» Records supplied:
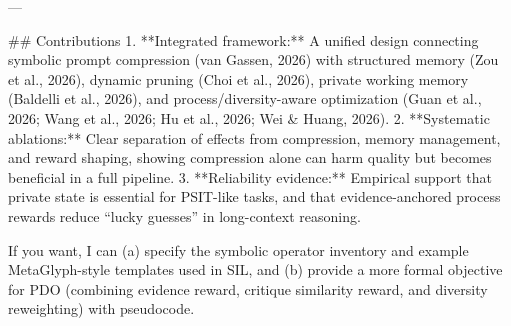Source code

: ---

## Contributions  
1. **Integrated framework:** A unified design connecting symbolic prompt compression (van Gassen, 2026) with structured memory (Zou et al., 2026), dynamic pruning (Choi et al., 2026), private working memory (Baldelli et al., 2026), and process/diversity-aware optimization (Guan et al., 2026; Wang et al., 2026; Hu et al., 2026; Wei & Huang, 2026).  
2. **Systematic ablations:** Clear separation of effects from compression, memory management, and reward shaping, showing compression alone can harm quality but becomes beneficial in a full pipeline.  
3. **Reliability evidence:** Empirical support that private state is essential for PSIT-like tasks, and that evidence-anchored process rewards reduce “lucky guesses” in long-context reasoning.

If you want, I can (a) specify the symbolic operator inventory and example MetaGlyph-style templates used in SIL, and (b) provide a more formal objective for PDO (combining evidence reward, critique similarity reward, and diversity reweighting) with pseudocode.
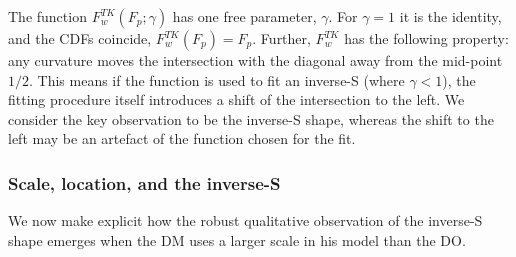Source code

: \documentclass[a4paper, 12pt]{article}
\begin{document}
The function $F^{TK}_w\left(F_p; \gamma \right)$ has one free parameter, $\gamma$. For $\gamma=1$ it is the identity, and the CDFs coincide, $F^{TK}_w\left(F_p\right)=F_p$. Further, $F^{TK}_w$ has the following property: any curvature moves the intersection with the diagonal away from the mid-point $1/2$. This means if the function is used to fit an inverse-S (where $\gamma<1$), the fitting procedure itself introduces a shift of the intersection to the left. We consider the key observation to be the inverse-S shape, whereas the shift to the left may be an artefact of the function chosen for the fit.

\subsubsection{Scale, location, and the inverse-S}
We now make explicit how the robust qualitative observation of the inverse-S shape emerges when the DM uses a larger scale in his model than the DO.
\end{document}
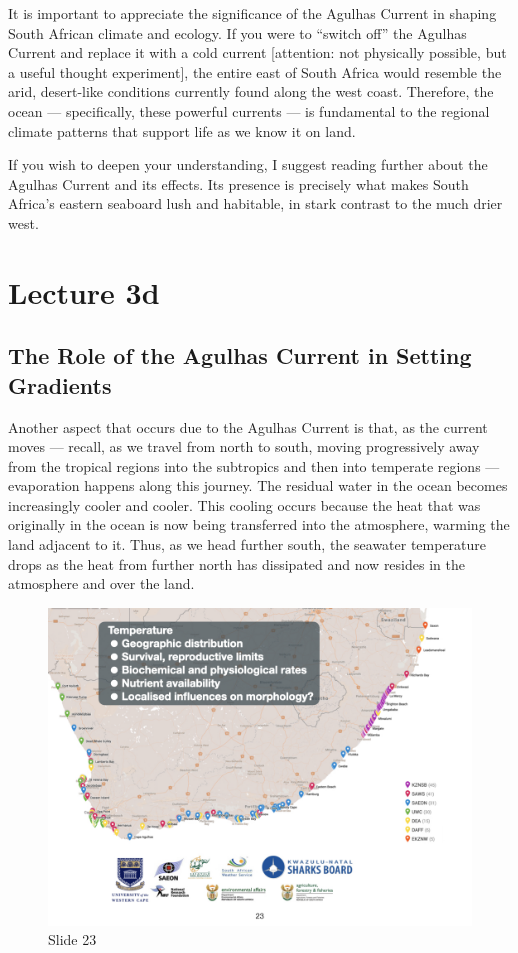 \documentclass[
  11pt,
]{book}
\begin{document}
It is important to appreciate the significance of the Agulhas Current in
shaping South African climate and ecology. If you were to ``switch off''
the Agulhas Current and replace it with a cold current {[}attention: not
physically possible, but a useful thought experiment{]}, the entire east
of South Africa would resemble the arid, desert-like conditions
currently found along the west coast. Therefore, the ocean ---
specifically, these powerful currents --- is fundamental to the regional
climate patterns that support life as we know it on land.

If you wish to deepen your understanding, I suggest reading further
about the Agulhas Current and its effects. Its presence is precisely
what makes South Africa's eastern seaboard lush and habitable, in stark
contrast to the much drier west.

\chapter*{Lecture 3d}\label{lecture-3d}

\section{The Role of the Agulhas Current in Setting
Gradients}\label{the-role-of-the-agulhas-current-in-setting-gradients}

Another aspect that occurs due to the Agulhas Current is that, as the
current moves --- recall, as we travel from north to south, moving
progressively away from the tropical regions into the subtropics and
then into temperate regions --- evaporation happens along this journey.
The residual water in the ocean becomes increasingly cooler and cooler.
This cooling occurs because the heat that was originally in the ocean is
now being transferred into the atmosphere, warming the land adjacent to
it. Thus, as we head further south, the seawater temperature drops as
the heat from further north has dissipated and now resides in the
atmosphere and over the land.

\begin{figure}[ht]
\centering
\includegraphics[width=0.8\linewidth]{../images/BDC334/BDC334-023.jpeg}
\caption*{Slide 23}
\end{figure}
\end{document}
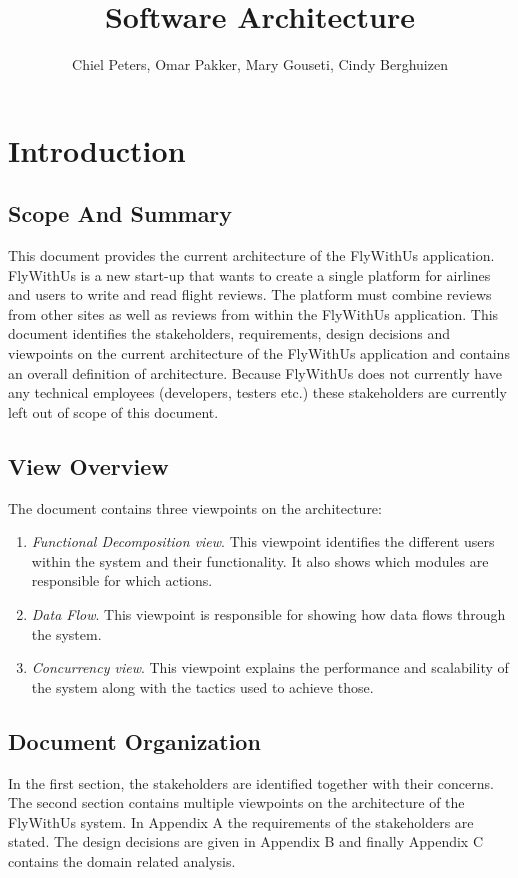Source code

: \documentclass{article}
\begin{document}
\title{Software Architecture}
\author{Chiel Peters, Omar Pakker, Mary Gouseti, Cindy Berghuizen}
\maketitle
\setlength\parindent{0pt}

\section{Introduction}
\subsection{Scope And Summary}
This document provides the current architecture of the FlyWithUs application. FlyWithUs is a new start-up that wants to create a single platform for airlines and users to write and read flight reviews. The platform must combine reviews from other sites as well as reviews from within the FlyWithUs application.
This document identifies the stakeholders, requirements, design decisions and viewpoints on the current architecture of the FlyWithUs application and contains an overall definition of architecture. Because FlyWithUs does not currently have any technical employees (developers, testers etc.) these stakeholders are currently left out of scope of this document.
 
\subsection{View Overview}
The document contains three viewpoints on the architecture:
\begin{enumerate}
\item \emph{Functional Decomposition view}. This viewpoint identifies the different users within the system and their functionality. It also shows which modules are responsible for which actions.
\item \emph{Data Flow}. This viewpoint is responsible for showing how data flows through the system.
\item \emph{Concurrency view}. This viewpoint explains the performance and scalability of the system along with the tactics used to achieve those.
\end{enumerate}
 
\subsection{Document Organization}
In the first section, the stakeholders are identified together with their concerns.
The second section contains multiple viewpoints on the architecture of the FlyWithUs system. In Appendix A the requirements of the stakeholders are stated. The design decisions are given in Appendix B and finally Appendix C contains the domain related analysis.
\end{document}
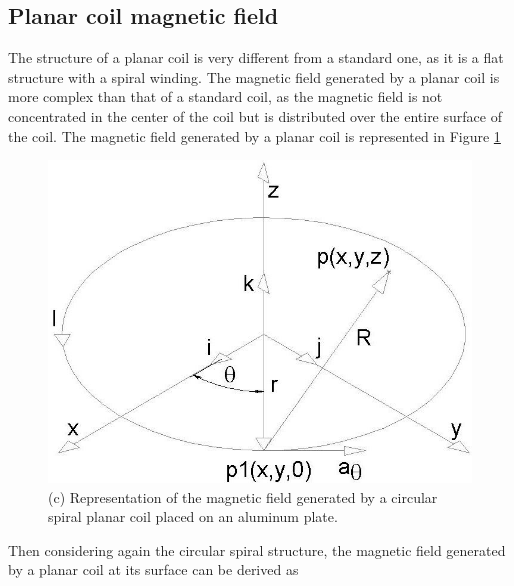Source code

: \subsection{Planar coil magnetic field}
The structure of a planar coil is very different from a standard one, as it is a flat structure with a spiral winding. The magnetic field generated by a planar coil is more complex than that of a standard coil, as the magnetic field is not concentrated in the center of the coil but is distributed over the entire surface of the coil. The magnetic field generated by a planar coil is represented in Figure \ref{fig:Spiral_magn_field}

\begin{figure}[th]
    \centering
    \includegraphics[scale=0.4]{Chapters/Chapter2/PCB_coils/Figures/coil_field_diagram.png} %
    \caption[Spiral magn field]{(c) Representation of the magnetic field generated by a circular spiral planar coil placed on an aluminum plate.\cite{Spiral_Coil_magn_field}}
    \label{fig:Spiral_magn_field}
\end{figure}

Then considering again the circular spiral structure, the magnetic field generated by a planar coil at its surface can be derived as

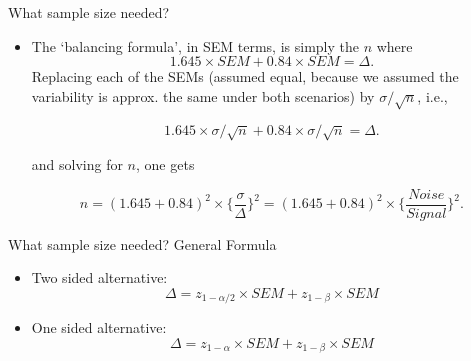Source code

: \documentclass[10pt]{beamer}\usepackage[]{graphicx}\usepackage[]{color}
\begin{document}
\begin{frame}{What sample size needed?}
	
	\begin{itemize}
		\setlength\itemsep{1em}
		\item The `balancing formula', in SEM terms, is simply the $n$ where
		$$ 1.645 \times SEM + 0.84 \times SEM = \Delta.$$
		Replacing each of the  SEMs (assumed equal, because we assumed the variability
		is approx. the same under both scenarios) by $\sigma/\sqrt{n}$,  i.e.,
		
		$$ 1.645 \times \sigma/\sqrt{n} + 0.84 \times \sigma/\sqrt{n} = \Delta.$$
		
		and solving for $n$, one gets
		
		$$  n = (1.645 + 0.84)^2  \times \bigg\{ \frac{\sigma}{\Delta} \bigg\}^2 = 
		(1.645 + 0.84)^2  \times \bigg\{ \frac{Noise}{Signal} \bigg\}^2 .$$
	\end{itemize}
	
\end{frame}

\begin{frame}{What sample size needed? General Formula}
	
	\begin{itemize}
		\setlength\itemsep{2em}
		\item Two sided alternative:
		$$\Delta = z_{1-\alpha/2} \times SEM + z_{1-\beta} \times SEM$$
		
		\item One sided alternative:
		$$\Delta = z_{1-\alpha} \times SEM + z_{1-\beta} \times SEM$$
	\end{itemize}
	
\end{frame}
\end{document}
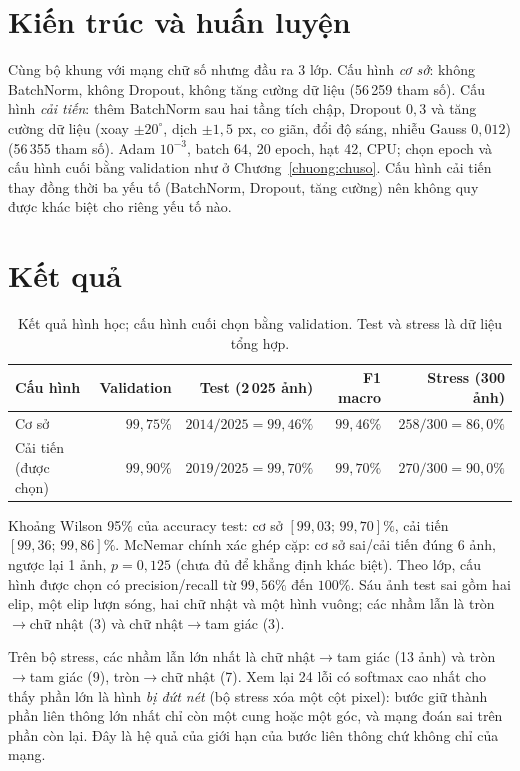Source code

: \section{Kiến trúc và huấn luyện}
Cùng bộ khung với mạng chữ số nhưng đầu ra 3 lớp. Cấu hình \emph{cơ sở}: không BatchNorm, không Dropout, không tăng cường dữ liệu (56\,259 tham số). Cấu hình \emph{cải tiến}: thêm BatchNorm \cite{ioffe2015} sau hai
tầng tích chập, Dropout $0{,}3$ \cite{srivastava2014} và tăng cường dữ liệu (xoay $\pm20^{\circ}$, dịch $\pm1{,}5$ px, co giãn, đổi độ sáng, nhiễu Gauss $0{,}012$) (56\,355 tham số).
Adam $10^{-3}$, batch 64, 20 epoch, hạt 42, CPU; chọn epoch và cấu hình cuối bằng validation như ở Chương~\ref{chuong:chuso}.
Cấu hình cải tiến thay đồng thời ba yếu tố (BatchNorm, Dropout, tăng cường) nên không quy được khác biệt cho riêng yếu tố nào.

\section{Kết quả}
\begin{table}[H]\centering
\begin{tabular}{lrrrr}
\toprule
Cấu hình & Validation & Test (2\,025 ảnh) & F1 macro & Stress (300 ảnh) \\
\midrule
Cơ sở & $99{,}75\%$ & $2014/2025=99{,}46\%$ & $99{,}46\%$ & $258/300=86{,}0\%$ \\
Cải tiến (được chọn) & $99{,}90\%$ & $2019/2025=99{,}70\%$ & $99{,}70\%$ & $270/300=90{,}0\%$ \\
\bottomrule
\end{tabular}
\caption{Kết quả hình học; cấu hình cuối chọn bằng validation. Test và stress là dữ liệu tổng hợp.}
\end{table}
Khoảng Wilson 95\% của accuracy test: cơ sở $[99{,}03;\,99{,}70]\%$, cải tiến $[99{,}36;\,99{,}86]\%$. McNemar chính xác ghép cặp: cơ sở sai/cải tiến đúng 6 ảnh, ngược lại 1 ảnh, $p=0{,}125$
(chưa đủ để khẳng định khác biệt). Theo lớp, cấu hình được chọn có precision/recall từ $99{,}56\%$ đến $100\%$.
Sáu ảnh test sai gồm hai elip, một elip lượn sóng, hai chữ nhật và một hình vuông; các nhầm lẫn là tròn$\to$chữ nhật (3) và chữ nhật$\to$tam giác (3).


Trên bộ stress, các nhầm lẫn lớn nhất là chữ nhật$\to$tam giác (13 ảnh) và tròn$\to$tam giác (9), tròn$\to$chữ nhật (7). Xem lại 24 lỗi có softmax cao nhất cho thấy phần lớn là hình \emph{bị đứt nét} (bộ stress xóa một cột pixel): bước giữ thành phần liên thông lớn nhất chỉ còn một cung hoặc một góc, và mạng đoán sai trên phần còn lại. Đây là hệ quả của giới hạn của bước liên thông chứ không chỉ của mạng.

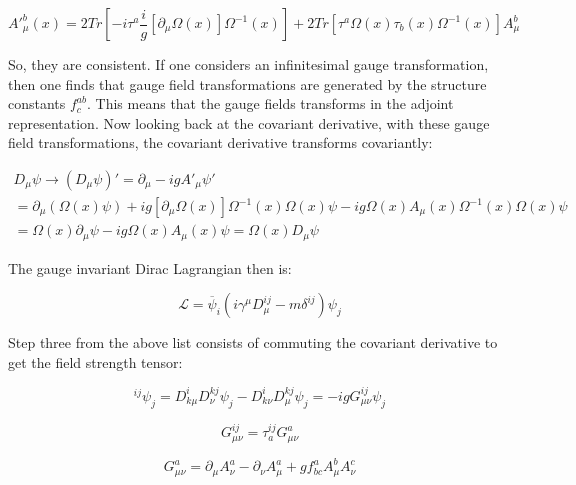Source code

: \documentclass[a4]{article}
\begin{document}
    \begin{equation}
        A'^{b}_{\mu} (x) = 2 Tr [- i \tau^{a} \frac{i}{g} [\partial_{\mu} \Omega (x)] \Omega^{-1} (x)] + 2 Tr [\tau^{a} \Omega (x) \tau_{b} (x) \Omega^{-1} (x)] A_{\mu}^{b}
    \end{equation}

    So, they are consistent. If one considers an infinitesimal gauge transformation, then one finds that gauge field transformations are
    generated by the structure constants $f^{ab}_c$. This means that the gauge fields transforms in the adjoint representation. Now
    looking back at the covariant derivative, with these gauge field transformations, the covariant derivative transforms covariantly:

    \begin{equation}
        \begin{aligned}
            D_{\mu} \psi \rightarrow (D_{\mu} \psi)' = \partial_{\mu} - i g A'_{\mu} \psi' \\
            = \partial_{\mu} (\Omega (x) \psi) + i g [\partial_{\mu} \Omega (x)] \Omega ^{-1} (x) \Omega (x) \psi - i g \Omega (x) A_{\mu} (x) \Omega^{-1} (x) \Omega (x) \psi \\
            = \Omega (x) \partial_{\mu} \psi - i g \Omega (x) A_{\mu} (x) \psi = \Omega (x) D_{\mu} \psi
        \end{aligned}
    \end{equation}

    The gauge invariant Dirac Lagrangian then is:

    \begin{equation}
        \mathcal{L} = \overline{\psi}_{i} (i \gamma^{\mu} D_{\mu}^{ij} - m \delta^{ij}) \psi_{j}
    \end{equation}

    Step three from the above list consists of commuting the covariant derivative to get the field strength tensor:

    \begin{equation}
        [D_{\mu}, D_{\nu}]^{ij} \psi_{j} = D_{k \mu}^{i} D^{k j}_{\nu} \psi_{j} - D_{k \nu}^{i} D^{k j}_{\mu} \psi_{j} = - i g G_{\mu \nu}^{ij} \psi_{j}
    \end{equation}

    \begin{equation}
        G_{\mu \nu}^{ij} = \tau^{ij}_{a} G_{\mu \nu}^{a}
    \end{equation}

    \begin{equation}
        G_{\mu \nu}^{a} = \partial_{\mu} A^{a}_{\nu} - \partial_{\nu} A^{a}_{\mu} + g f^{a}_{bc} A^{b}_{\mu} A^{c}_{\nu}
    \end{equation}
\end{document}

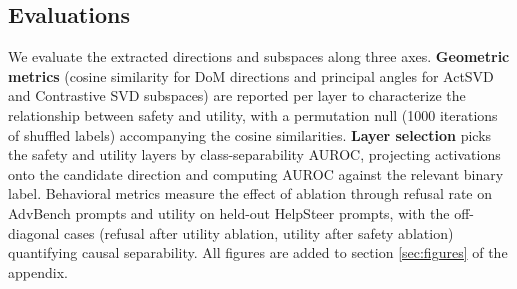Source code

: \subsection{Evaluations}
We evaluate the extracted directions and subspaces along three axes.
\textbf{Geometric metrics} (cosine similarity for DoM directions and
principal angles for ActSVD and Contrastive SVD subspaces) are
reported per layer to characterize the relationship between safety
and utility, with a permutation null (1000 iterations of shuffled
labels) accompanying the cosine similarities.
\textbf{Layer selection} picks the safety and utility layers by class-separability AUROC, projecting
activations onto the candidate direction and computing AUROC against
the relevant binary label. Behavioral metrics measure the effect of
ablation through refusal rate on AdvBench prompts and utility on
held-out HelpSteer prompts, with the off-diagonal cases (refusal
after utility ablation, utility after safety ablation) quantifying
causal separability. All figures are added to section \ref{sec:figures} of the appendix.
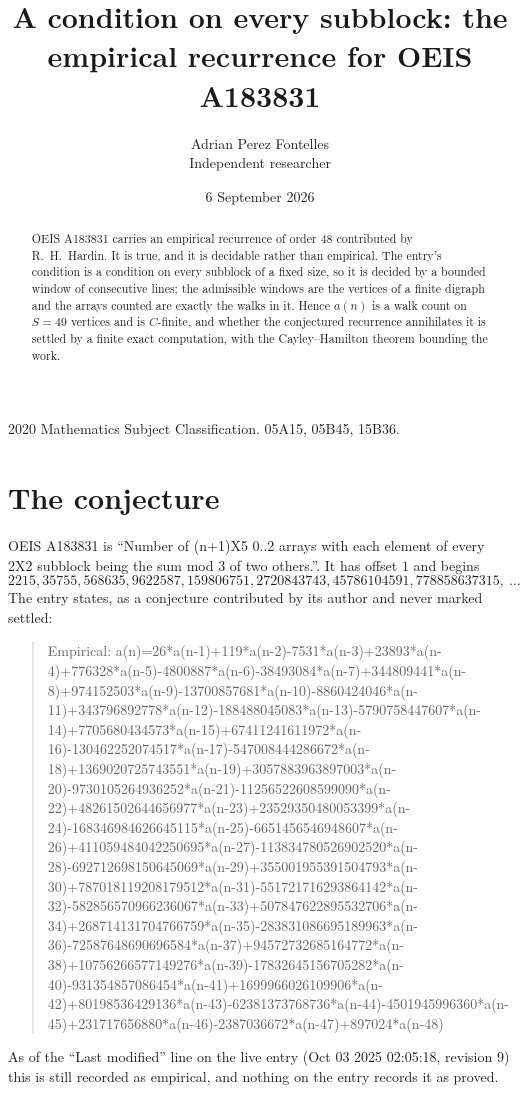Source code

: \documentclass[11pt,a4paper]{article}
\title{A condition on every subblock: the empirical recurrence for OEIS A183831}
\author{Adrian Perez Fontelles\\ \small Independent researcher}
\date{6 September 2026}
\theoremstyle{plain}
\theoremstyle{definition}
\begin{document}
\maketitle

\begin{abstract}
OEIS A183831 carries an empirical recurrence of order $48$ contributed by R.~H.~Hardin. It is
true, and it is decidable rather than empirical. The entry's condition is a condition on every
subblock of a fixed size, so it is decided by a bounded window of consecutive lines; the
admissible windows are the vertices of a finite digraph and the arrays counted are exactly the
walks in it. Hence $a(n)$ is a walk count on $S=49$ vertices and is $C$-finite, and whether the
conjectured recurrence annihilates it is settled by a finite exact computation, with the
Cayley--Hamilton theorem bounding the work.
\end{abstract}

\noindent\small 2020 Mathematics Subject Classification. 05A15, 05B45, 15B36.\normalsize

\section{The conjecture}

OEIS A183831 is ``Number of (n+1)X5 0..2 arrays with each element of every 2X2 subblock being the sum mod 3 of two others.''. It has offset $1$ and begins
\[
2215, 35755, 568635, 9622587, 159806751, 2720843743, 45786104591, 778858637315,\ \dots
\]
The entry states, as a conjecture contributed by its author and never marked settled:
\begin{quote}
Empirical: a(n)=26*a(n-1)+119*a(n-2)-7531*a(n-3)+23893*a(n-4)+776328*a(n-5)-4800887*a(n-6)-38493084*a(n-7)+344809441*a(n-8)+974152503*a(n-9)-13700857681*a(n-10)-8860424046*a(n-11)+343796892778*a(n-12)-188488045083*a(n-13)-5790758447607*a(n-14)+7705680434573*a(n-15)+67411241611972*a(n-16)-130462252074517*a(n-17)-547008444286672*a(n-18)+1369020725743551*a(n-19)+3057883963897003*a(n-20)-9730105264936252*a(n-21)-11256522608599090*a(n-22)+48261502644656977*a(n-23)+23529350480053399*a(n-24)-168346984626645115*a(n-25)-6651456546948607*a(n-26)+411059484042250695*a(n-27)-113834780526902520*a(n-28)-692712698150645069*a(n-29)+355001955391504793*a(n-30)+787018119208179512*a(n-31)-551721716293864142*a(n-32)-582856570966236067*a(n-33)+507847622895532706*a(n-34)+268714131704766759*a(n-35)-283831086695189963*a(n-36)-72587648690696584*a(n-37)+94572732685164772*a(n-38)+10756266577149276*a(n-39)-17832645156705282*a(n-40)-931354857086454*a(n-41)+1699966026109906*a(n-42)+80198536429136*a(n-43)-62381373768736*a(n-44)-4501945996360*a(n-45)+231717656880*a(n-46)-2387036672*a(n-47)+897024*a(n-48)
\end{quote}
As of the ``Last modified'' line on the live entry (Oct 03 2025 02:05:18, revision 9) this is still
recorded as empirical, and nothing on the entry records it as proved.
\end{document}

» Aim of the task: Set down exactly the lines from the start of the records through the line containing "physically possible, but", both included, and omit the pictures.

» Solution for this task:
Source code

: ---

## Contributions  
1. **Integrated framework:** A unified design connecting symbolic prompt compression (van Gassen, 2026) with structured memory (Zou et al., 2026), dynamic pruning (Choi et al., 2026), private working memory (Baldelli et al., 2026), and process/diversity-aware optimization (Guan et al., 2026; Wang et al., 2026; Hu et al., 2026; Wei & Huang, 2026).  
2. **Systematic ablations:** Clear separation of effects from compression, memory management, and reward shaping, showing compression alone can harm quality but becomes beneficial in a full pipeline.  
3. **Reliability evidence:** Empirical support that private state is essential for PSIT-like tasks, and that evidence-anchored process rewards reduce “lucky guesses” in long-context reasoning.

If you want, I can (a) specify the symbolic operator inventory and example MetaGlyph-style templates used in SIL, and (b) provide a more formal objective for PDO (combining evidence reward, critique similarity reward, and diversity reweighting) with pseudocode.
Source code

: \documentclass[a4paper, 12pt]{article}
\begin{document}
The function $F^{TK}_w\left(F_p; \gamma \right)$ has one free parameter, $\gamma$. For $\gamma=1$ it is the identity, and the CDFs coincide, $F^{TK}_w\left(F_p\right)=F_p$. Further, $F^{TK}_w$ has the following property: any curvature moves the intersection with the diagonal away from the mid-point $1/2$. This means if the function is used to fit an inverse-S (where $\gamma<1$), the fitting procedure itself introduces a shift of the intersection to the left. We consider the key observation to be the inverse-S shape, whereas the shift to the left may be an artefact of the function chosen for the fit.

\subsubsection{Scale, location, and the inverse-S}
We now make explicit how the robust qualitative observation of the inverse-S shape emerges when the DM uses a larger scale in his model than the DO.
\end{document}
 \documentclass[
  11pt,
]{book}
\begin{document}
It is important to appreciate the significance of the Agulhas Current in
shaping South African climate and ecology. If you were to ``switch off''
the Agulhas Current and replace it with a cold current {[}attention: not
physically possible, but a useful thought experiment{]}, the entire east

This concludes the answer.